Why do similar signal/slot connections behave differently after Pyqt5 to PySide6 port

Question:

I’m porting a pyqt5 GUI to pyside6 and I’m running into an issue I don’t understand.

I have two QSpinboxes that control two GUI parameters:
One spinbox controls the weight of a splitter,
the other controls the row height in a QtableView.
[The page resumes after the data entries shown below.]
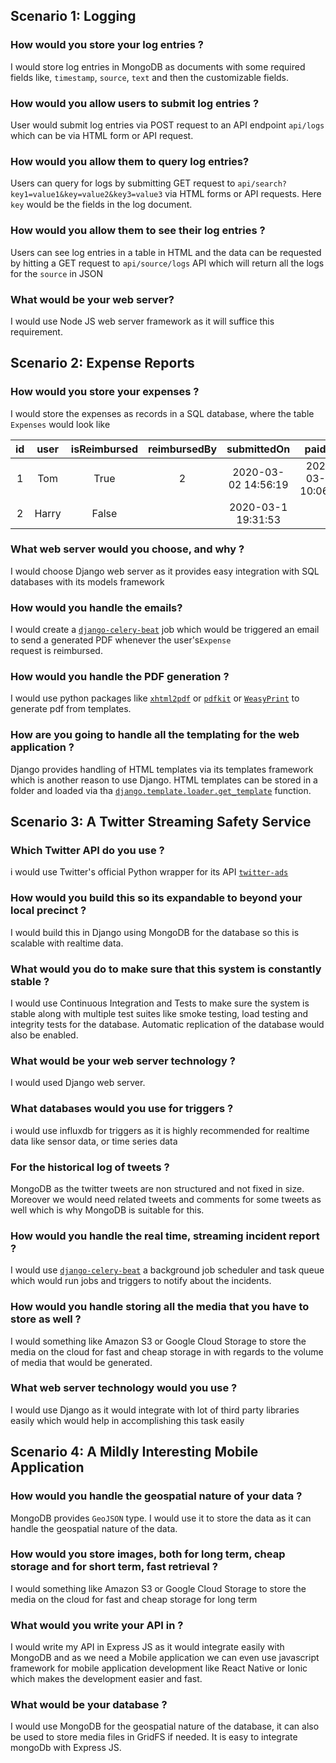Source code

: ## Scenario 1: Logging

### How would you store your log entries ?
I would store log entries in MongoDB as documents with some required fields like, `timestamp`, `source`, `text` and then the customizable fields.
 
### How would you allow users to submit log entries ?
User would submit log entries via POST request to an API endpoint `api/logs` which can be via HTML form or API request.

### How would you allow them to query log entries? 
Users can query for logs by submitting GET request to `api/search?key1=value1&key=value2&key3=value3` via HTML forms or API requests. Here `key` would be the fields in the log document.

### How would you allow them to see their log entries ? 
Users can see log entries in a table in HTML and the data can be requested by hitting a GET request to `api/source/logs` API which will return all the logs for the `source` in JSON

### What would be your web server?
I would use Node JS web server framework as it will suffice this requirement.

## Scenario 2: Expense Reports

### How would you store your expenses ?
I would store the expenses as records in a SQL database, where the table `Expenses` would look like

| id | user | isReimbursed | reimbursedBy | submittedOn | paidOn | amount |
|:----:|:------:|:--------------:|:--------------:|:-------------:|:--------:|:-------:|
| 1 | Tom | True | 2 | 2020-03-02 14:56:19 | 2020-03-04 10:06:27 | 100 |
| 2 | Harry | False |  | 2020-03-1 19:31:53 |  | 500 |


### What web server would you choose, and why ?
I would choose Django web server as it provides easy integration with SQL databases with its models framework

### How would you handle the emails?
I would create a  [`django-celery-beat`](https://pypi.org/project/django-celery-beat/) job which would be triggered an email to send a generated PDF whenever the user's`Expense`  
request is reimbursed.

### How would you handle the PDF generation ?
I would use python packages like [`xhtml2pdf`](https://pypi.org/project/xhtml2pdf/) or 
[`pdfkit`](https://pypi.org/project/pdfkit/) or [`WeasyPrint`](https://pypi.org/project/WeasyPrint/) to generate pdf
from templates.

### How are you going to handle all the templating for the web application ?
Django provides handling of HTML templates via its templates framework which is another reason to use Django. HTML
templates can be stored in a folder and loaded via tha 
[`django.template.loader.get_template`](https://docs.djangoproject.com/en/3.0/topics/templates/) function.

## Scenario 3: A Twitter Streaming Safety Service

### Which Twitter API do you use ?
i would use Twitter's official Python wrapper for its API [`twitter-ads`](https://pypi.org/project/twitter-ads/) 

### How would you build this so its expandable to beyond your local precinct ?
I would build this in Django using MongoDB for the database so this is scalable with realtime data.

### What would you do to make sure that this system is constantly stable ?
I would use Continuous Integration and Tests to make sure the system is stable along with multiple test suites like smoke
testing, load testing and integrity tests for the database. Automatic replication of the database would also be enabled.

### What would be your web server technology ?
I would used Django web server.

### What databases would you use for triggers ?
i would use influxdb for triggers as it is highly recommended for realtime data like sensor data, or time series data

### For the historical log of tweets ?
MongoDB as the twitter tweets are non structured and not fixed in size. Moreover we would need related tweets and comments
for some tweets as well which is why MongoDB is suitable for this.

### How would you handle the real time, streaming incident report ?
I would use [`django-celery-beat`](https://pypi.org/project/django-celery-beat/) a background job scheduler and task queue
which would run jobs and triggers to notify about the incidents.

### How would you handle storing all the media that you have to store as well ?
I would something like Amazon S3 or Google Cloud Storage to store the media on the cloud for fast and cheap storage in
with regards to the volume of media that would be generated.

### What web server technology would you use ?
I would use Django as it would integrate with lot of third party libraries easily which would help in accomplishing this
task easily

## Scenario 4: A Mildly Interesting Mobile Application

### How would you handle the geospatial nature of your data ?
MongoDB provides `GeoJSON` type. I would use it to store the data as it can handle the geospatial nature of the data. 

### How would you store images, both for long term, cheap storage and for short term, fast retrieval ?
I would something like Amazon S3 or Google Cloud Storage to store the media on the cloud for fast and cheap storage for
long term

### What would you write your API in ?
I would write my API in Express JS as it would integrate easily with MongoDB and as we need a Mobile application we can
even use javascript framework for mobile application development like React Native or Ionic which makes the development
easier and fast.

### What would be your database ?
I would use MongoDB for the geospatial nature of the database, it can also be used to store media files in GridFS if
needed. It is easy to integrate mongoDb with Express JS.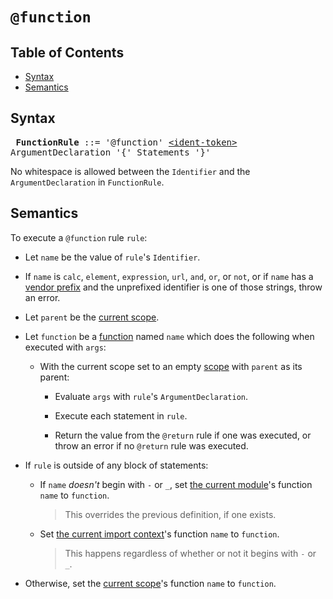 # `@function`

## Table of Contents

* [Syntax](#syntax)
* [Semantics](#semantics)

## Syntax

<x><pre>
**FunctionRule** ::= '@function' [\<ident-token>][] ArgumentDeclaration '{' Statements '}'
</pre></x>

[\<ident-token>]: https://drafts.csswg.org/css-syntax-3/#ident-token-diagram

No whitespace is allowed between the `Identifier` and the `ArgumentDeclaration`
in `FunctionRule`.

## Semantics

To execute a `@function` rule `rule`:

* Let `name` be the value of `rule`'s `Identifier`.

* If `name` is `calc`, `element`, `expression`, `url`, `and`, `or`, or `not`, or
  if `name` has a [vendor prefix] and the unprefixed identifier is one of those
  strings, throw an error.

  [vendor prefix]: ../syntax.md#vendor-prefix

* Let `parent` be the [current scope].

  [current scope]: ../spec.md#scope

* Let `function` be a [function] named `name` which does the following when
  executed with `args`:

  [function]: ../types/functions.md

  * With the current scope set to an empty [scope] with `parent` as its parent:

    * Evaluate `args` with `rule`'s `ArgumentDeclaration`.

    * Execute each statement in `rule`.

    * Return the value from the `@return` rule if one was executed, or throw an
      error if no `@return` rule was executed.

  [scope]: ../spec.md#scope

* If `rule` is outside of any block of statements:

  * If `name` *doesn't* begin with `-` or `_`, set [the current module][]'s
    function `name` to `function`.

    > This overrides the previous definition, if one exists.

  * Set [the current import context]'s function `name` to `function`.

    > This happens regardless of whether or not it begins with `-` or `_`.

  [the current module]: ../spec.md#current-module
  [the current import context]: ../spec.md#current-import-context

* Otherwise, set the [current scope]'s function `name` to `function`.
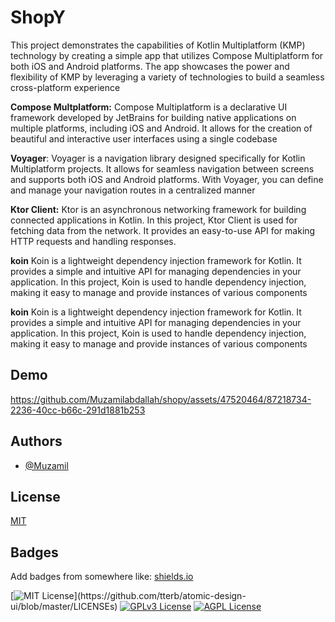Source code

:  
# ShopY

This project demonstrates the capabilities of Kotlin Multiplatform (KMP) technology by creating a simple app that utilizes Compose Multiplatform for both iOS and Android platforms. The app showcases the power and flexibility of KMP by leveraging a variety of technologies to build a seamless cross-platform experience

 

 
**Compose Multplatform:** Compose Multiplatform is a declarative UI framework developed by JetBrains for building native applications on multiple platforms, including iOS and Android. It allows for the creation of beautiful and interactive user interfaces using a single codebase


**Voyager**: Voyager is a navigation library designed specifically for Kotlin Multiplatform projects. It allows for seamless navigation between screens and supports both iOS and Android platforms. With Voyager, you can define and manage your navigation routes in a centralized manner


**Ktor Client:**  Ktor is an asynchronous networking framework for building connected applications in Kotlin. In this project, Ktor Client is used for fetching data from the network. It provides an easy-to-use API for making HTTP requests and handling responses.

**koin** Koin is a lightweight dependency injection framework for Kotlin. It provides a simple and intuitive API for managing dependencies in your application. In this project, Koin is used to handle dependency injection, making it easy to manage and provide instances of various components


**koin** Koin is a lightweight dependency injection framework for Kotlin. It provides a simple and intuitive API for managing dependencies in your application. In this project, Koin is used to handle dependency injection, making it easy to manage and provide instances of various components


## Demo
 

https://github.com/Muzamilabdallah/shopy/assets/47520464/87218734-2236-40cc-b66c-291d1881b253
 

## Authors

- [@Muzamil](https://github.com/Muzamilabdallah)
 
 
## License

[MIT](https://choosealicense.com/licenses/mit/)


 




 


## Badges

Add badges from somewhere like: [shields.io](https://shields.io/)

[![MIT License](https://img.shields.io/apm/l/atomic-design-ui.svg?)](https://github.com/tterb/atomic-design-ui/blob/master/LICENSEs)
[![GPLv3 License](https://img.shields.io/badge/License-GPL%20v3-yellow.svg)](https://opensource.org/licenses/)
[![AGPL License](https://img.shields.io/badge/license-AGPL-blue.svg)](http://www.gnu.org/licenses/agpl-3.0)



 
 

 
 
 

  
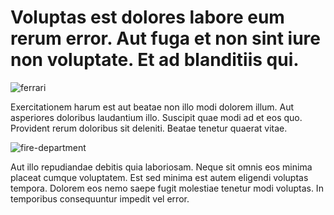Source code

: Voluptas est dolores labore eum rerum error. Aut fuga et non sint iure non voluptate. Et ad blanditiis qui.
===========================================================================================================
 
![ferrari]($ref/ferrari.jpg)

Exercitationem harum est aut beatae non illo modi dolorem illum. Aut asperiores doloribus laudantium illo. Suscipit quae modi ad et eos quo. Provident rerum doloribus sit deleniti. Beatae tenetur quaerat vitae.

![fire-department]($ref/cars/fire-department.jpg)
 
Aut illo repudiandae debitis quia laboriosam. Neque sit omnis eos minima placeat cumque voluptatem. Est sed minima est autem eligendi voluptas tempora. Dolorem eos nemo saepe fugit molestiae tenetur modi voluptas. In temporibus consequuntur impedit vel error.
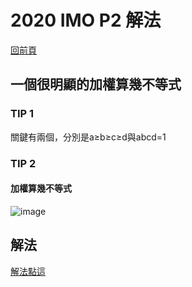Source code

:# 2020 IMO P2 解法  
[回前頁](https://whaleon120.github.io/blogs/math/main)
## 一個很明顯的加權算幾不等式  
### TIP 1  
關鍵有兩個，分別是a≥b≥c≥d與abcd=1  
### TIP 2  
#### 加權算幾不等式
![image](https://lh3.googleusercontent.com/-d8GQMAqt5_w/YUgHxjJHrlI/AAAAAAAAAFE/MV2qjoD8cfwb28LpQ0DVJ_773DWK3yoEgCNcBGAsYHQ/image.png)
## 解法
[解法點這](https://artofproblemsolving.com/wiki/index.php/2020_IMO_Problems/Problem_2)
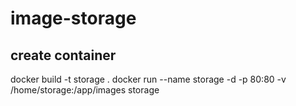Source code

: # image-storage

## create container
docker build -t storage .
docker run --name storage -d -p 80:80 -v /home/storage:/app/images storage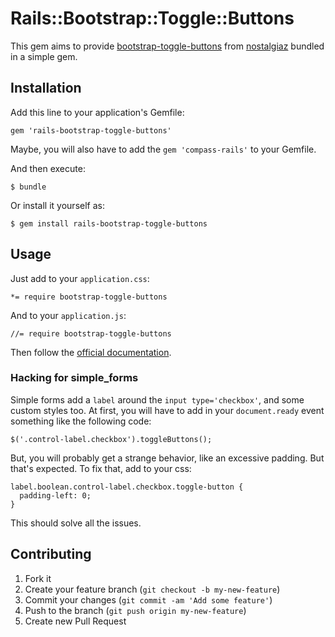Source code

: # Rails::Bootstrap::Toggle::Buttons

This gem aims to provide [bootstrap-toggle-buttons](https://github.com/nostalgiaz/bootstrap-toggle-buttons) from [nostalgiaz](https://github.com/nostalgiaz) bundled in a simple gem.

## Installation

Add this line to your application's Gemfile:

    gem 'rails-bootstrap-toggle-buttons'

Maybe, you will also have to add the `gem 'compass-rails'` to your Gemfile.

And then execute:

    $ bundle

Or install it yourself as:

    $ gem install rails-bootstrap-toggle-buttons

## Usage

Just add to your `application.css`:

	*= require bootstrap-toggle-buttons

And to your `application.js`:
	
	//= require bootstrap-toggle-buttons

Then follow the [official documentation](http://www.larentis.eu/bootstrap_toggle_buttons/).


### Hacking for simple_forms

Simple forms add a `label` around the `input type='checkbox'`, and some custom styles too.
At first, you will have to add in your `document.ready` event something like the following code:

	$('.control-label.checkbox').toggleButtons();

But, you will probably get a strange behavior, like an excessive padding. But that's expected. To fix that, add to your css:

	label.boolean.control-label.checkbox.toggle-button {
	  padding-left: 0;
	}

This should solve all the issues.


## Contributing

1. Fork it
2. Create your feature branch (`git checkout -b my-new-feature`)
3. Commit your changes (`git commit -am 'Add some feature'`)
4. Push to the branch (`git push origin my-new-feature`)
5. Create new Pull Request
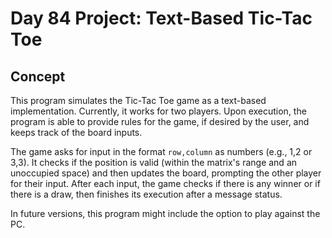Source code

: # Day 84 Project: Text-Based Tic-Tac Toe

## Concept

This program simulates the Tic-Tac Toe game as a text-based implementation. Currently, it works for
two players. Upon execution, the program is able to provide rules for the game, if desired by the user,
and keeps track of the board inputs.

The game asks for input in the format `row,column` as numbers (e.g., 1,2 or 3,3). It checks if the
position is valid (within the matrix's range and an unoccupied space) and then updates the board,
prompting the other player for their input. After each input, the game checks if there is any
winner or if there is a draw, then finishes its execution after a message status.

In future versions, this program might include the option to play against the PC.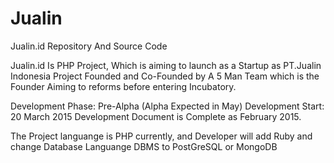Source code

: # Jualin
Jualin.id Repository And Source Code

Jualin.id Is PHP Project, Which is aiming to launch as a Startup as PT.Jualin Indonesia
Project Founded and Co-Founded by A 5 Man Team which is the Founder Aiming to reforms before entering Incubatory.

Development Phase: Pre-Alpha (Alpha Expected in May)
Development Start: 20 March 2015
Development Document is Complete as February 2015.

The Project languange is PHP currently, and Developer will add Ruby and change Database Languange DBMS to PostGreSQL or MongoDB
This is the code in pyqt5:

spinbox1.valueChanged.connect(my_splitter.setHandleWidth)
spinbox2.valueChanged.connect(my_view.verticalHeader().setDefaultSectionSize)

In Pyside6 spinbox1 works fine, but spinbox2 doesn’t do its job and there is this warning:

You can’t add dynamic slots on an object originated from C++.

The issue can be solved by changing the second line of code to:

spinbox2.valueChanged.connect(lambda x: my_view.verticalHeader().setDefaultSectionSize(x))

It’s nice to have found a solution, but I would also like to understand why the two connections behave differently in PySide6 and why using he lambda solves the issue.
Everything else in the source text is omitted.